The stocks of the mass-produced versions of the TOZ-BM were assembled using beech and birch wood, with walnut being exclusive to custom variants. The TOZ-BM had a barrel length of 700-725mm. The 16-gauge version weighed roughly 3-3.2 kg, and the 20-gauge version weighed roughly 2.75-3 kg. The bore of the barrel was mainly 0.25mm and 0.5mm for the right and left barrels respectively, sometimes manufactured with bores of 0.5mm and 1mm. The trigger pull is approximately 1.5-2.75 kg for the right trigger, and 1.75-3 kg for the left trigger.

The TOZ-BM was offered, alongside its mass-produced version, an improved variant, and a custom variant, with better shot patterns, custom engraving and finishing, and walnut stocks. The mass-produced version of the TOZ-BM cost 43 rubles and 50 kopeks. The improved and custom versions cost 60 and 82 rubles respectively. Russian firearms magazine MasterGun attributes the popularity of the TOZ-BM in the 1960s to its price being approximately one-third that of an amateur hunter's monthly salary.

A review by E. Petrov of Hunting and Game Management in 1970 noted the TOZ-BM is inefficient to fire due to poor ergonomics of the stock and heavy barrels. Petrov noted that the use of metal cartridges loaded with "Tserentrovoi" primer can reduce the penetration of shot as the primer does not ignite smokeless powder properly, and the barrels were designed for paper shells.

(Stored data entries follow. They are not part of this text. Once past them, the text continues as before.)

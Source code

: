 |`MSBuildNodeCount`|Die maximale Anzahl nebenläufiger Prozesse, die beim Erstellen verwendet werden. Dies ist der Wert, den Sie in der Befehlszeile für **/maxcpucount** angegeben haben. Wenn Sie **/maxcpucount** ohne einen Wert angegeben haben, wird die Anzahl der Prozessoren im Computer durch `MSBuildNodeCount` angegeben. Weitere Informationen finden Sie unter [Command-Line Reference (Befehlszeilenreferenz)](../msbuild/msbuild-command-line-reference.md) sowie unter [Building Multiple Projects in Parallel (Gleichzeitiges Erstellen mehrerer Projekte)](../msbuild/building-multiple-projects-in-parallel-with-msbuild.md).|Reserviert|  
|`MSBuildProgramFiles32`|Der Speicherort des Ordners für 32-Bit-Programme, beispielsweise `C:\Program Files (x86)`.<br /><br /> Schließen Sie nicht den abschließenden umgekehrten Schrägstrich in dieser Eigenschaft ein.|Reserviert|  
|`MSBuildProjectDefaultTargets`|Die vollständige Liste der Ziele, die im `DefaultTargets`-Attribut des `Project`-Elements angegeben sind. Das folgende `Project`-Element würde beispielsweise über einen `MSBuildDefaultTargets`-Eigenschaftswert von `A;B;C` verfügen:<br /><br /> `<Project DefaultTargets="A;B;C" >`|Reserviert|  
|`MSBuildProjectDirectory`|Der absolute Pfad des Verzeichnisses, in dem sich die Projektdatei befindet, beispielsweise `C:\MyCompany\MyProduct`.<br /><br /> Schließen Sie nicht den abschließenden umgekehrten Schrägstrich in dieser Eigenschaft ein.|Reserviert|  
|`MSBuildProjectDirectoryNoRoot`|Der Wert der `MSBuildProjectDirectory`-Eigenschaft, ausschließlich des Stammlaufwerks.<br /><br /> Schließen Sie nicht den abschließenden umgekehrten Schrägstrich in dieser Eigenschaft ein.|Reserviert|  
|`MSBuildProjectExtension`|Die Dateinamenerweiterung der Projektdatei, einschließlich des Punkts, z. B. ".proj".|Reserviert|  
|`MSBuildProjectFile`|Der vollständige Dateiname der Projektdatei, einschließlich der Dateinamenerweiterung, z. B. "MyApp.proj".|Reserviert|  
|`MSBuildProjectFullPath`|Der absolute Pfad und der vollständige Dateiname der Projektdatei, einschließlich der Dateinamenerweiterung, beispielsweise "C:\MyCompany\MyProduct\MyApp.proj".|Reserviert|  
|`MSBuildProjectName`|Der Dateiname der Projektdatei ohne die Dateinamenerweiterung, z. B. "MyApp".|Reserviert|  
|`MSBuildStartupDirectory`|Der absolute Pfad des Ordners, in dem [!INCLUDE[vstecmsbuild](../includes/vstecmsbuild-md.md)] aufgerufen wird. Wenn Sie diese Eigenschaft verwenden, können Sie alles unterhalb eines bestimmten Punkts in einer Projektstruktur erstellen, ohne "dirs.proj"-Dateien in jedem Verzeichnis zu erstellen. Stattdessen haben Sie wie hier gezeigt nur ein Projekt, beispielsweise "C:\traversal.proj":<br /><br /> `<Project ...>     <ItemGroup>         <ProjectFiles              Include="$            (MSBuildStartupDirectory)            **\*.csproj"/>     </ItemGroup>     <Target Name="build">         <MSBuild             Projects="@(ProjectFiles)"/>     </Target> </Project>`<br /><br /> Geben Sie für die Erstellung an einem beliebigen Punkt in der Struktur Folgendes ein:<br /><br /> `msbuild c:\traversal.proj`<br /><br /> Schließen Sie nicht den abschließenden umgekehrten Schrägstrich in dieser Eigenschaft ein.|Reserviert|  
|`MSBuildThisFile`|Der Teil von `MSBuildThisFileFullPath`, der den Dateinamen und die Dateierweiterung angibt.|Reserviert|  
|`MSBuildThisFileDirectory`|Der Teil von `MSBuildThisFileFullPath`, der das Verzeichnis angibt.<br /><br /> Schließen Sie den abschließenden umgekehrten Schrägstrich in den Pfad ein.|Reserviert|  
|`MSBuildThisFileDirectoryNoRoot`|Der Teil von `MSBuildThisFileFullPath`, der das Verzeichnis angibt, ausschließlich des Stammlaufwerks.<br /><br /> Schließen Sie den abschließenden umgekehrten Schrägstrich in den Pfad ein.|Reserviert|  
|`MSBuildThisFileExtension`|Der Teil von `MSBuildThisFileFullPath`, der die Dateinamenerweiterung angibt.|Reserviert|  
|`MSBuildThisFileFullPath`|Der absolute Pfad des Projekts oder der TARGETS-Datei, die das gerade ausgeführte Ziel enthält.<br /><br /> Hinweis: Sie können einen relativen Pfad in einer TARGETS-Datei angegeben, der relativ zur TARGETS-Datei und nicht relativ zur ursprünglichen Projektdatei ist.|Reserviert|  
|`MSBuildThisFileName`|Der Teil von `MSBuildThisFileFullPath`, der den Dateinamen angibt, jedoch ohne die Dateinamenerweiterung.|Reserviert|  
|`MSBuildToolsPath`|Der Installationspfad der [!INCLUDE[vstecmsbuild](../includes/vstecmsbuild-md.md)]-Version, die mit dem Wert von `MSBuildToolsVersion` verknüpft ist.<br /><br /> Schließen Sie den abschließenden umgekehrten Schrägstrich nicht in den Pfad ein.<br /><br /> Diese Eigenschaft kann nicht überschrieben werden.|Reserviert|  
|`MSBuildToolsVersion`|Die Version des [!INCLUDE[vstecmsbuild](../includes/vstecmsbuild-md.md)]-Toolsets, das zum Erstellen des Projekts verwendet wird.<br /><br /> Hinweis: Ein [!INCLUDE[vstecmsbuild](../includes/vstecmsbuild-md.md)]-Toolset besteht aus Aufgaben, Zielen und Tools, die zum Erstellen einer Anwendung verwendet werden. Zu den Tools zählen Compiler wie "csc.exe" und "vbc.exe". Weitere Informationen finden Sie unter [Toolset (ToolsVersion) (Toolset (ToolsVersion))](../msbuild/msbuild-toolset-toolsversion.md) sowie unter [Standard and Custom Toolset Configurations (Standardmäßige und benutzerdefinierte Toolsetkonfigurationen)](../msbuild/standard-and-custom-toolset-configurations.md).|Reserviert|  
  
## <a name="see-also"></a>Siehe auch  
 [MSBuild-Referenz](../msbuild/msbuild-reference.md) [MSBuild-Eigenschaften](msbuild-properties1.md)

In a 2010 test performed by MasterGun, the TOZ-BM had a weaker penetration of shot compared to contemporary shotguns such as the IZh-39.

==In popular culture==
Due to its popularity and availability within Russia and other former Soviet bloc countries, the TOZ-B has been featured in media developed by studios based in these countries. Its most prevalent feature is in the S.T.A.L.K.E.R series by Ukrainian developers GSC Game World, featuring in a sawed-off variant in use by bandits and rookie Stalkers and able to use slugs, buckshot, and sabot rounds. A full length version was cut from the game due to being too cumbersome, according to the developers. The TOZ-B is also featured in the video games Enlisted and Active Matter, published by Russian-Hungarian company Gaijin Entertainment.